== Segment start ==

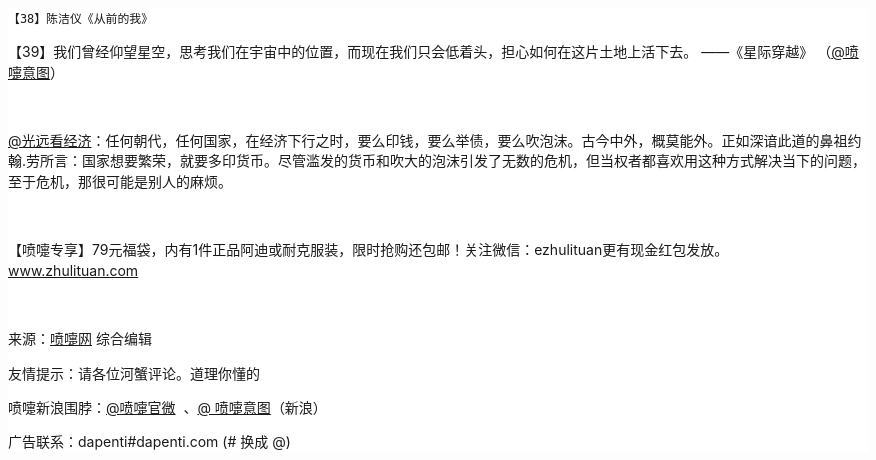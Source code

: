 	【38】陈洁仪《从前的我》
</p>
<p>
	<iframe height="498" width="510" src="http://player.youku.com/embed/XMTI3NTQ4MjcyOA==" frameborder="0">
	</iframe>
</p>
<p>
	【39】我们曾经仰望星空，思考我们在宇宙中的位置，而现在我们只会低着头，担心如何在这片土地上活下去。 ——《星际穿越》 （<a class="S_txt1" href="http://weibo.com/pentiyitu" target="_blank">@喷嚏意图</a>）
</p>
<p>
	<img src="http://ptimg.org:88/dapenti/EO7jUXGb/C7M8Q.jpg" alt="">&#160;
</p>
<p>
	<a class="W_fb S_txt1" href="http://weibo.com/lawma">@光远看经济</a>：任何朝代，任何国家，在经济下行之时，要么印钱，要么举债，要么吹泡沫。古今中外，概莫能外。正如深谙此道的鼻祖约翰.劳所言：国家想要繁荣，就要多印货币。尽管滥发的货币和吹大的泡沫引发了无数的危机，但当权者都喜欢用这种方式解决当下的问题，至于危机，那很可能是别人的麻烦。
</p>
<p>
	&#160;
</p>
【喷嚏专享】79元福袋，内有1件正品阿迪或耐克服装，限时抢购还包邮！关注微信：ezhulituan更有现金红包发放。<a href="http://www.zhulituan.com/" target="_blank">www.zhulituan.com</a>&#160;&#160;&#160;
<p>
	&#160;
</p>
<p>
	来源：<a href="http://dapenti.com/" target="_blank">喷嚏网</a>&#160;综合编辑
</p>
<p>
	友情提示：请各位河蟹评论。道理你懂的
</p>
<p>
	喷嚏新浪围脖：<a href="http://weibo.com/u/5463797858" target="_blank">@喷嚏官微</a>&#160; 、<a href="http://weibo.com/2379450280" target="_blank">@ 喷嚏意图</a>（新浪）
</p>
<p>
	广告联系：dapenti#dapenti.com (# 换成 @)
</p>
</div>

== Segment end ==

Set the pictures aside and reproduce the data above exactly.

Source code

: 	【38】陈洁仪《从前的我》
</p>
<p>
	<iframe height="498" width="510" src="http://player.youku.com/embed/XMTI3NTQ4MjcyOA==" frameborder="0">
	</iframe>
</p>
<p>
	【39】我们曾经仰望星空，思考我们在宇宙中的位置，而现在我们只会低着头，担心如何在这片土地上活下去。 ——《星际穿越》 （<a class="S_txt1" href="http://weibo.com/pentiyitu" target="_blank">@喷嚏意图</a>）
</p>
<p>
	<img src="http://ptimg.org:88/dapenti/EO7jUXGb/C7M8Q.jpg" alt="">&#160;
</p>
<p>
	<a class="W_fb S_txt1" href="http://weibo.com/lawma">@光远看经济</a>：任何朝代，任何国家，在经济下行之时，要么印钱，要么举债，要么吹泡沫。古今中外，概莫能外。正如深谙此道的鼻祖约翰.劳所言：国家想要繁荣，就要多印货币。尽管滥发的货币和吹大的泡沫引发了无数的危机，但当权者都喜欢用这种方式解决当下的问题，至于危机，那很可能是别人的麻烦。
</p>
<p>
	&#160;
</p>
【喷嚏专享】79元福袋，内有1件正品阿迪或耐克服装，限时抢购还包邮！关注微信：ezhulituan更有现金红包发放。<a href="http://www.zhulituan.com/" target="_blank">www.zhulituan.com</a>&#160;&#160;&#160;
<p>
	&#160;
</p>
<p>
	来源：<a href="http://dapenti.com/" target="_blank">喷嚏网</a>&#160;综合编辑
</p>
<p>
	友情提示：请各位河蟹评论。道理你懂的
</p>
<p>
	喷嚏新浪围脖：<a href="http://weibo.com/u/5463797858" target="_blank">@喷嚏官微</a>&#160; 、<a href="http://weibo.com/2379450280" target="_blank">@ 喷嚏意图</a>（新浪）
</p>
<p>
	广告联系：dapenti#dapenti.com (# 换成 @)
</p>
</div>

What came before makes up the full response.